Peak Performance – John Kremer
March 2008 – by Cormac Campbell
The last time I saw John Kremer was in my final days as a psychology student at Queens University, Belfast. The English horseracing enthusiast had lectured me for six interesting months on the evolving field of sport psychology – a discipline, which has become virtually essential to all top-level athletes.
Due to a nasty nasal injury picked up in a teenage boxing bout, it was unlikely that I would ever be putting the principles taught in his overcrowded classroom into practice, but looking back three years later it is the contents of his lectures which are among the few things I remember from the course.
All too often we hear quacks preaching their latest one-size-fits-all solution to performance problems – but Kremer has always argued that such simplified solutions can cause more harm than good.
“Everytime a coach opens his mouth and puts across an idea to an athlete it has a psychological effect,” he said whilst sipping a fresh cup of tea in the bar of the Wellington Park Hotel. “Sometimes it is good and has a positive effect and sometimes it is bad and can do a lot of damage. “If I was to put a heading over this it would be caution. There are people around who don’t have the best interests of the boxer at heart and don’t indeed really know the scientific principles of what they are talking about. Their advice can obviously backfire and in boxing, someone can get hurt.”
The presence of individuals who don’t know what they are talking about is something Kremer believes is gradually being removed from the top ranks of sport. “The British and Irish psychological societies are trying to regulate whereby you can’t call yourself a sports psychologist without the real training. “You need to make sure the person an athlete chooses knows what they are talking about – so that you can sort the wheat from the chaff.
“You don’t want to find somebody who wants to be in the ring or at centre stage. You want to find somebody who effectively does a job which means they aren’t needed anymore and have talked their way out of that job.” The principles Kremer advocates are relatively consistent across most sports, but despite this, individually tailoured techniques should be applied.
“Some athletes have to be wired to the moon to perform at their best and others need to be totally relaxed – think Lennox Lewis and Naseem Hamed. “What you need to find is the point on this continuum where the boxer fights at his best.”
In the same way a boxer aims to peak physically before a contest, Kremer believes that mental preparation is something which can also be brought to the boil at just the right time. “The majority of people I work with focus on their sport too much, they don’t give themselves enough time out.
“Obviously there are times when you have to be totally concentrated at 100%, but there are others when you should be chilling out. Slowly but surely athletes should find what will work for them. “Whatever formula Ricky Hatton has hit upon seems to work – but physically how sustainable that is remains to be seen and I couldn’t comment on that. But psychologically, he has those time-outs which clearly work. And he hasn’t changed since he first burst on the scene. “There are others who look for role models, instead of trying to do what works best for them. Role models are fine in their place – but they shouldn’t come into the way of who you are.”

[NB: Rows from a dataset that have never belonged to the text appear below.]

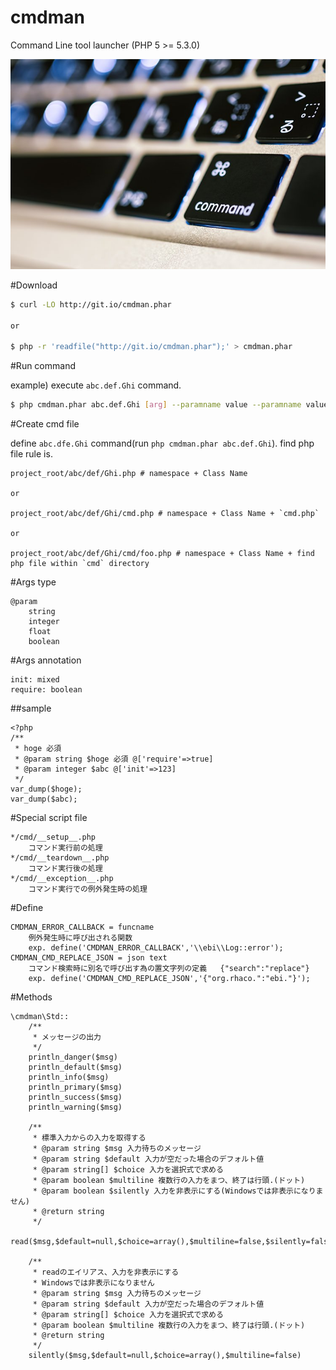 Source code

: cmdman
=========
Command Line tool launcher (PHP 5 >= 5.3.0)

![](NKJ56_commandmba500.jpg)

#Download

```sh
$ curl -LO http://git.io/cmdman.phar

or

$ php -r 'readfile("http://git.io/cmdman.phar");' > cmdman.phar
```

#Run command

example) execute `abc.def.Ghi` command.

```sh
$ php cmdman.phar abc.def.Ghi [arg] --paramname value --paramname value 
```

#Create cmd file

define `abc.dfe.Ghi` command(run `php cmdman.phar abc.def.Ghi`). find php file rule is.

```
project_root/abc/def/Ghi.php # namespace + Class Name

or

project_root/abc/def/Ghi/cmd.php # namespace + Class Name + `cmd.php`

or

project_root/abc/def/Ghi/cmd/foo.php # namespace + Class Name + find php file within `cmd` directory
```

#Args type

	@param
		string
		integer
		float
		boolean

#Args annotation

	init: mixed
	require: boolean

##sample

	<?php
	/**
	 * hoge 必須
	 * @param string $hoge 必須 @['require'=>true]
	 * @param integer $abc @['init'=>123]
	 */
	var_dump($hoge);
	var_dump($abc);
	


#Special script file

	*/cmd/__setup__.php
		コマンド実行前の処理
	*/cmd/__teardown__.php
		コマンド実行後の処理
	*/cmd/__exception__.php
		コマンド実行での例外発生時の処理

#Define

	CMDMAN_ERROR_CALLBACK = funcname
		例外発生時に呼び出される関数
		exp. define('CMDMAN_ERROR_CALLBACK','\\ebi\\Log::error');
	CMDMAN_CMD_REPLACE_JSON = json text
		コマンド検索時に別名で呼び出す為の置文字列の定義   {"search":"replace"}
		exp. define('CMDMAN_CMD_REPLACE_JSON','{"org.rhaco.":"ebi."}');

#Methods

	\cmdman\Std::
		/**
		 * メッセージの出力
		 */
		println_danger($msg)
		println_default($msg)
		println_info($msg)
		println_primary($msg)
		println_success($msg)
		println_warning($msg)
		
		/**
		 * 標準入力からの入力を取得する
		 * @param string $msg 入力待ちのメッセージ
		 * @param string $default 入力が空だった場合のデフォルト値
		 * @param string[] $choice 入力を選択式で求める
		 * @param boolean $multiline 複数行の入力をまつ、終了は行頭.(ドット)
		 * @param boolean $silently 入力を非表示にする(Windowsでは非表示になりません)
		 * @return string
		 */
		read($msg,$default=null,$choice=array(),$multiline=false,$silently=false)
		
		/**
		 * readのエイリアス、入力を非表示にする
		 * Windowsでは非表示になりません
		 * @param string $msg 入力待ちのメッセージ
		 * @param string $default 入力が空だった場合のデフォルト値
		 * @param string[] $choice 入力を選択式で求める
		 * @param boolean $multiline 複数行の入力をまつ、終了は行頭.(ドット)
		 * @return string
		 */
		silently($msg,$default=null,$choice=array(),$multiline=false)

Kremer believes boxers trying to be someone they are not can prevent even the very best reaching their full potential. “I hate to see inconsistencies in performance. You hear things all the time like ‘you’re only as good as your last match’ but I disagree. You are as good as your best match because you have shown you can perform to that level.
“So variance in performance often isn’t to do with the technical or the physical but rather the psychological things that haven’t been addressed.”
In an age where an undefeated record has become increasingly important for boxers reaching the top, Kremer is adamant that losing can do more good than winning. “You learn more from your setbacks than successes. Those people who step into the ring and imagine it is always going to be perfect – they are psychologically much more fragile and it is more difficult to come back but then there are others who go away and regroup and come back stronger (again think Lennox Lewis and Naseem Hamed).
John Kremer’s new book Pure Sport – Practical Sport Psychology, which was written with Aidan Moran is now available through Routledge Press.